Em nota oficial (leia abaixo na íntegra), a Globo reforça que enviou notificação ao Bragantino e à Turner, com cópia para os clubes que têm contrato e para a CBF, deixando claro que está pronta para “tomar medidas legais cabíveis para proteção de seus direitos exclusivos”. Destacou ainda que “confia em que a Turner, integrante de um grupo econômico com larga experiência na produção e exibição de conteúdos audiovisuais, protegidos pelo direito autoral, não desejará associar seu nome e reputação à violação desses mesmos direitos”.

O cenário poderá se intensificar ainda mais se depender de pressões dos clubes. Isso porque todos os times da Série A, exceto Fluminense, Botafogo, São Paulo e Grêmio assinaram um manifesto conjunto favorável a MP 984. Segundo eles, a ideia seria evitar “apagões” de transmissão gerados quando há conflitos de contratos entre os dois clubes que disputam uma partida.

Os times defendem que o modelo que dá autonomia para que o clube com mando de campo determine a transmissão é uma forma de garantir que o jogo seja transmitido, ainda que em canais digitais dos próprios times. A MP 984 é válida por 120 dias e precisa ser aprovada pelo Congresso até 18 de outubro para se tornar lei definitiva. Procurada, a Turner não respondeu à reportagem até o fechamento da mesma.

Nota oficial da Globo:

A Globo reitera seu entendimento de que a medida provisória 984, ainda que seja aprovada pelo Congresso Nacional, não modifica contratos já assinados, que são negócios jurídicos perfeitos, protegidos pela Constituição Federal.

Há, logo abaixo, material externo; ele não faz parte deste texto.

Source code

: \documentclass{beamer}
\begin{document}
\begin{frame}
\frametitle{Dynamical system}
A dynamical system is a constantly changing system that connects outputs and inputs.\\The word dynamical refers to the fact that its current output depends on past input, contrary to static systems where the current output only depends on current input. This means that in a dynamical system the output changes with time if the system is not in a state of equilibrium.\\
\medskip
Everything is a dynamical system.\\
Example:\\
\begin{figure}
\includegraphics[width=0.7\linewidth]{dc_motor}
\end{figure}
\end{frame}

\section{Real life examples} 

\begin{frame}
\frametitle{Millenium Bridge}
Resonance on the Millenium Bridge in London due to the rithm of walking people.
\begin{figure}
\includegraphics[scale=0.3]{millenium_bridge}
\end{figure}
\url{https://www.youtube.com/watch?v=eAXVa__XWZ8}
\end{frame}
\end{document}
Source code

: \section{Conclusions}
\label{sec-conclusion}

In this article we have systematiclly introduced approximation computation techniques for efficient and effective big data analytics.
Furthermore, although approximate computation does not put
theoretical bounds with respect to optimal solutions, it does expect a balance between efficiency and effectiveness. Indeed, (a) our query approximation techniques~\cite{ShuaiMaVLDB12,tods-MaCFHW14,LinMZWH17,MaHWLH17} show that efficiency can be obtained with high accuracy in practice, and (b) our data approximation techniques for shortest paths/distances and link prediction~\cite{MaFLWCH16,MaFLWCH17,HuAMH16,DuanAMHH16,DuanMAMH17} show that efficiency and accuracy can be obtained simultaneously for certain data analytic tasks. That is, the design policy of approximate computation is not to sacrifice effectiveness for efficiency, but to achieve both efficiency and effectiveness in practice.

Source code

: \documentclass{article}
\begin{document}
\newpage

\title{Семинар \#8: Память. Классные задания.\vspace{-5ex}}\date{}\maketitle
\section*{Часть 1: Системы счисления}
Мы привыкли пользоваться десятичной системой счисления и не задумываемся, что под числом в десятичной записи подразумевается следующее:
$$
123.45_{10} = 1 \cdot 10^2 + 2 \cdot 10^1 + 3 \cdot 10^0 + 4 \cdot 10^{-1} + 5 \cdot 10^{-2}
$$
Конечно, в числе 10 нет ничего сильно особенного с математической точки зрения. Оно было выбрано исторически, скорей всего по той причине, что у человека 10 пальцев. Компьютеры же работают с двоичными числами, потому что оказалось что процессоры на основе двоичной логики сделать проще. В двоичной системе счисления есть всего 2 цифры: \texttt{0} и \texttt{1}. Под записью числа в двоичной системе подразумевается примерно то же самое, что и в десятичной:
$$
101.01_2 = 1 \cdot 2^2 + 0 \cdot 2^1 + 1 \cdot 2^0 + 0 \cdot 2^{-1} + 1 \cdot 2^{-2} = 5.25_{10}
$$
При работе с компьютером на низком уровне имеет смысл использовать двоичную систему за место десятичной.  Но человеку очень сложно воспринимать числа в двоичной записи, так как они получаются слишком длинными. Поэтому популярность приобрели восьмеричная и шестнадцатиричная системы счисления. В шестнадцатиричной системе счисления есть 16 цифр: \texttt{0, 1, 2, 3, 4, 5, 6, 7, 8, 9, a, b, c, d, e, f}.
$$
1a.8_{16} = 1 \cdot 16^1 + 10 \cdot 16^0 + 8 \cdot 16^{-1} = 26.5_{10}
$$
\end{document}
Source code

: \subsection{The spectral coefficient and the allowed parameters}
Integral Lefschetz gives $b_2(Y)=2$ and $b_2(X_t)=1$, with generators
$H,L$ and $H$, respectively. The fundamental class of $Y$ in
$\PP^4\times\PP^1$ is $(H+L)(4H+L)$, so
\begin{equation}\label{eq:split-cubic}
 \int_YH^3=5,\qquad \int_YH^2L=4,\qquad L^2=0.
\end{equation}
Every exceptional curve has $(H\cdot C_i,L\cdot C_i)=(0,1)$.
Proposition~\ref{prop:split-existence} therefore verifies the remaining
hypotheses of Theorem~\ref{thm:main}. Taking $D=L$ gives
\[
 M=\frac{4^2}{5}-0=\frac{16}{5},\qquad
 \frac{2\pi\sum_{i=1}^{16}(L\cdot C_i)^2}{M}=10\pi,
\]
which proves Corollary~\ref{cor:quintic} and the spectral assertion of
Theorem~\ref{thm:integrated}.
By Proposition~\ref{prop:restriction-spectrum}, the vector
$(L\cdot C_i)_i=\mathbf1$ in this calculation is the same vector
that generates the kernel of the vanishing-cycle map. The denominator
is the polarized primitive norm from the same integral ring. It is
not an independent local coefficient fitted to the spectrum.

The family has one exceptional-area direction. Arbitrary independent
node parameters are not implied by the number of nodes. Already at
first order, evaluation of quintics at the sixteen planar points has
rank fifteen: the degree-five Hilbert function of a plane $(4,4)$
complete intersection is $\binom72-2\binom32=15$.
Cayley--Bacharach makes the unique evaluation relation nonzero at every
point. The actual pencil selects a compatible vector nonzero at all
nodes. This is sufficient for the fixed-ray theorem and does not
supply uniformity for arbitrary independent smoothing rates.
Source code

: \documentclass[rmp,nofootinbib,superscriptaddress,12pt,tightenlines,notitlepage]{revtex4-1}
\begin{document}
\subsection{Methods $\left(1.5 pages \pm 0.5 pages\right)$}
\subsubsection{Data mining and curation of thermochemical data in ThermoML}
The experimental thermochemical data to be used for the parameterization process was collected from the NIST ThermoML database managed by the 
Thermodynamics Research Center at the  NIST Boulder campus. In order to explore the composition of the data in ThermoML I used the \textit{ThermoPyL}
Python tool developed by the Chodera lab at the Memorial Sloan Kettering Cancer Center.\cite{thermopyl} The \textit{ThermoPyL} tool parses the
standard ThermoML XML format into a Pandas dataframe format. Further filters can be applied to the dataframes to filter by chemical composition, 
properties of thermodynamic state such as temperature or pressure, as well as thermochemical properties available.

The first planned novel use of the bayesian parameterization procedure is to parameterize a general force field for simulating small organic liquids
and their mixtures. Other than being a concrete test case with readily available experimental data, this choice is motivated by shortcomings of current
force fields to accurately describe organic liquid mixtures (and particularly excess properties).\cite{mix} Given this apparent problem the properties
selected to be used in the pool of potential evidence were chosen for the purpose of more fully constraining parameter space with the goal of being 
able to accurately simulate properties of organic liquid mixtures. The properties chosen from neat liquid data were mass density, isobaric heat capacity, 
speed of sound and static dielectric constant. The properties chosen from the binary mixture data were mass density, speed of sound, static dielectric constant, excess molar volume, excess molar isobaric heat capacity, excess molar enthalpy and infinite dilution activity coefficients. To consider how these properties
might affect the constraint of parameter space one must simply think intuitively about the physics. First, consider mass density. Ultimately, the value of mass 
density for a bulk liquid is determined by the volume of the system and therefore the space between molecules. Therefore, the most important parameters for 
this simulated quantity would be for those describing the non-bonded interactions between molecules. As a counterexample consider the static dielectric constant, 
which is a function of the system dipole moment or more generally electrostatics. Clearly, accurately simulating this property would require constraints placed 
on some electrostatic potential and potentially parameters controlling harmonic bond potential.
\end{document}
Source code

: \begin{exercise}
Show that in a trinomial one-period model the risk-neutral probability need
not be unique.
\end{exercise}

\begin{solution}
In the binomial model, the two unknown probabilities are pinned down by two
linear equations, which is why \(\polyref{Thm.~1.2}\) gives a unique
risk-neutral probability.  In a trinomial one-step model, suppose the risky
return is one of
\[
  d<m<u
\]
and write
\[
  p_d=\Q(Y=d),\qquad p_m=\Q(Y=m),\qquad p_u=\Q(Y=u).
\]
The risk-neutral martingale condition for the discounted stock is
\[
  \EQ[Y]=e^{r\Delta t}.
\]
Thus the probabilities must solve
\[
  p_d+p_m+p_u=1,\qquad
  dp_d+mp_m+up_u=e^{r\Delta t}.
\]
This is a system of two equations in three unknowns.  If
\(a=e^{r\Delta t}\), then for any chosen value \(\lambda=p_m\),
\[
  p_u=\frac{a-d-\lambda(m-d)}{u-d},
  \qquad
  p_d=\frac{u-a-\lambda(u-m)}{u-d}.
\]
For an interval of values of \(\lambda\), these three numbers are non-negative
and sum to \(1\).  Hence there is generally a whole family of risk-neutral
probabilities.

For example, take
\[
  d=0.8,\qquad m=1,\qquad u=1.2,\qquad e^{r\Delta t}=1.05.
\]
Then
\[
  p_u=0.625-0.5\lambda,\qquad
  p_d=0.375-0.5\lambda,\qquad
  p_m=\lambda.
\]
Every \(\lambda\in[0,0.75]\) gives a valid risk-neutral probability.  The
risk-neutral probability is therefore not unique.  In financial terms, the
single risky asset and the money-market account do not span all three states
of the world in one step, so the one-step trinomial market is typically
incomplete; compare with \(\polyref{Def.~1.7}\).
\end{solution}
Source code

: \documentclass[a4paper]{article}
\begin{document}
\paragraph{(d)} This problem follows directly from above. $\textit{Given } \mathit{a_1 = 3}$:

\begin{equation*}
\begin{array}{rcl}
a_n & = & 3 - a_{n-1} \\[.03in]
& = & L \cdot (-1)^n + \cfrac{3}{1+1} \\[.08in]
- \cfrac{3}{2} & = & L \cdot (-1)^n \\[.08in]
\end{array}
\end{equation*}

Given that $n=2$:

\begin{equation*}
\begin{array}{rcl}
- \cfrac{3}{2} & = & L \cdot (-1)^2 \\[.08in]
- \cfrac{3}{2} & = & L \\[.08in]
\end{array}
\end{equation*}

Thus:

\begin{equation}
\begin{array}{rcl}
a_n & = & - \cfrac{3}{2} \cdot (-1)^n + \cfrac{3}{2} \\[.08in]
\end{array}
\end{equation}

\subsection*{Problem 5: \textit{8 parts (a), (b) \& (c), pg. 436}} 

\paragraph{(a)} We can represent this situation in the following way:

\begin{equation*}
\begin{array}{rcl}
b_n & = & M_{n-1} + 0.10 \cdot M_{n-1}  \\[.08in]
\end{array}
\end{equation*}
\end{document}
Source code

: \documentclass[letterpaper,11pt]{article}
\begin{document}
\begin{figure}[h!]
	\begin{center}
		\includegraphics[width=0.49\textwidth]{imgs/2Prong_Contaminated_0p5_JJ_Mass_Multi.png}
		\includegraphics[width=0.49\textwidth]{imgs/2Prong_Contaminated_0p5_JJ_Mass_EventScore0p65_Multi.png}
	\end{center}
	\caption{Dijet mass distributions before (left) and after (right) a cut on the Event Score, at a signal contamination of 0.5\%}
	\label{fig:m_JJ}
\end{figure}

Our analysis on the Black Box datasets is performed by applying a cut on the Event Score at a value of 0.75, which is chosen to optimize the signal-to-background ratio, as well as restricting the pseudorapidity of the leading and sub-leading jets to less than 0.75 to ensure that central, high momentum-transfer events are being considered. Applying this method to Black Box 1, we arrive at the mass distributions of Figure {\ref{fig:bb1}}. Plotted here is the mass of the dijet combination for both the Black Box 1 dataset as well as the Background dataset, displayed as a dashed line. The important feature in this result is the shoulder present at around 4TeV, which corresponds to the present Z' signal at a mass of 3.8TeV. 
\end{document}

No caso do Campeonato Brasileiro, a Globo é detentora dos direitos exclusivos de transmissão de todos os jogos dos clubes participantes da Série A do Campeonato Brasileiro 2020, em todas as mídias, e vem pagando por isso, com exceção dos jogos do Bragantino e, apenas na TV por assinatura, dos clubes que firmaram contrato com a Turner: Santos, Bahia, Ceará, Fortaleza, Coritiba, Internacional, Palmeiras e Athletico Paranaense (em relação a este último, a Globo também não detém os direitos de PPV).

Por isso, a Globo enviou notificação ao Bragantino e à Turner, com cópia para os clubes que têm contrato com aquela empresa e para a CBF, deixando claro que está pronta para tomar medidas legais cabíveis para proteção de seus direitos exclusivos, caso haja tentativa de violá-los com a transmissão de jogos de clubes que negociaram seus direitos com a empresa, ainda que na condição de visitantes. Da mesma maneira, a Globo respeitará os contratos firmados e não exibirá jogos na TV por assinatura em que os clubes que assinaram a Turner sejam visitantes, ainda que os mandantes sejam clubes que têm contrato com a Globo para a mesma plataforma. E também não exibirá jogos do Bragantino. 

A Globo confia em que a Turner, integrante de um grupo econômico com larga experiência na produção e exibição de conteúdos audiovisuais, protegidos pelo direito autoral, não desejará associar seu nome e reputação à violação desses mesmos direitos. Como parceira e incentivadora do futebol brasileiro há muitas décadas, acreditamos que o futebol só será capaz de vencer seus desafios com planejamento e segurança jurídica para aqueles que investem altas quantias nesse negócio tão importante para o Brasil e para os brasileiros.